Бориска поклонился ему:
– Спаси бог, Самко! Приспичит – приду.
Оглянувшись шагов через сотню, Бориска увидел, что Самко все еще стоит на пригорке, и стало ему хорошо на душе, потому что есть на свете такие люди, как Фатейка Петров, Егорка, дед Антипка, Самко, и добрых людей, наверное, все-таки немножко больше, чем дурных.
Глава третья
1
Окна были плотно затворены, и в келье стоял тяжелый затхлый дух. Слюда худо пропускала свет пасмурного дня, а лампадка перед образом Спаса нерукотворного не могла развеять полумрака.
Отец Илья лежал глубоко в постели, желтый и высохший, как мощи, глаза ввалились и потускнели, грудь почти не приподымалась, были слышны лишь короткие вздохи.
У изголовья, перебирая лестовки и шепча молитвы, переминались соборные старцы – дюжина в полном сборе. Больничный старец Меркурий сидел у постели и изредка дотрагивался пальцами до иссохшего запястья архимандрита, покачивая головой. Меркурий совсем ослеп, и сейчас ему ничего не оставалось делать, как сидеть да щупать пульс умирающего.
Черный собор ждал: хватит ли сил у настоятеля выразить предсмертную волю, на кого жестокий старец укажет возложить сан архимандрита.
Клобук лежал на столе рядом с Евангелием, из-под него золотым ручейком по зеленому бархату скатерти пробегала нагрудная цепь панагии1.
Келарь Сергий бросал в ту сторону косые взгляды, кончиком языка незаметно облизывал сухие губы и тотчас же благочестиво опускал веки.

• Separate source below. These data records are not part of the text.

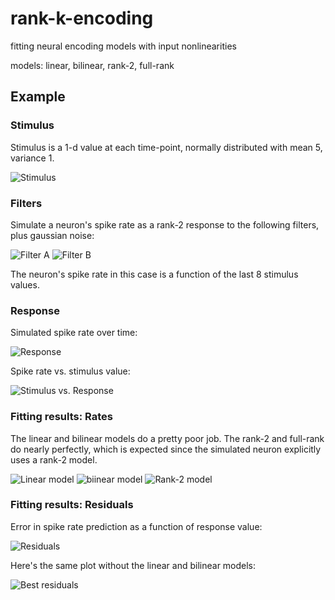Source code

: rank-k-encoding
===============

fitting neural encoding models with input nonlinearities

models: linear, bilinear, rank-2, full-rank

## Example

### Stimulus

Stimulus is a 1-d value at each time-point, normally distributed with mean 5, variance 1.

![Stimulus](/images/stim.png?raw=true "Stimulus")

### Filters

Simulate a neuron's spike rate as a rank-2 response to the following filters, plus gaussian noise:

![Filter A](/images/resp-1.png?raw=true "1st filter")
![Filter B](/images/resp-2.png?raw=true "2nd filter")

The neuron's spike rate in this case is a function of the last 8 stimulus values.

### Response

Simulated spike rate over time:

![Response](/images/rate.png?raw=true "Response")

Spike rate vs. stimulus value:

![Stimulus vs. Response](/images/stim-v-rate.png?raw=true "Stimulus vs. Response")

### Fitting results: Rates

The linear and bilinear models do a pretty poor job. The rank-2 and full-rank do nearly perfectly, which is expected since the simulated neuron explicitly uses a rank-2 model.

![Linear model](/images/rate-linear.png?raw=true "Linear model")
![biinear model](/images/rate-bilinear.png?raw=true "Bilinear model")
![Rank-2 model](/images/rate-best.png?raw=true "Rank-2 model")

### Fitting results: Residuals

Error in spike rate prediction as a function of response value:

![Residuals](/images/residuals.png?raw=true "Residuals")

Here's the same plot without the linear and bilinear models:

![Best residuals](/images/residuals-best.png?raw=true "Best residuals")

Уж он ли не был правой рукой владыки! Почитай, всем монастырским хозяйством ведал, все учитывал, рассчитывал, взвешивал. Лучше его никто хозяйства не знает, а в игуменском деле это куда важнее, чем с патриархами воевать. Неужто на этот раз обойдет его судьба? От этих мыслей холодело у келаря сердце: "Ведь коли не поставят в архимандриты, так и с келарей погонят. Кабы еще Фирсова поставили, то, куда ни шло, с ним спеться можно. Однако кукиш Герасиму, а не архимандритский титул. Про его плутни не только Москве – самому господу богу все доподлинно ведомо. А если Боголеп?.. Ну в таком разе хоть караул кричи. Уж постарается старый пройдоха свести со мной счеты за то, что я наотрез отказался поделиться с ним поминками от сумпосадских купчишек. Да и поминки-то были – тьфу! Ах, господи, кабы знатье, разве бы не поделился? Да все бы отдал!.."
Келарь бросил на отца Боголепа недобрый взгляд и снова опустил веки.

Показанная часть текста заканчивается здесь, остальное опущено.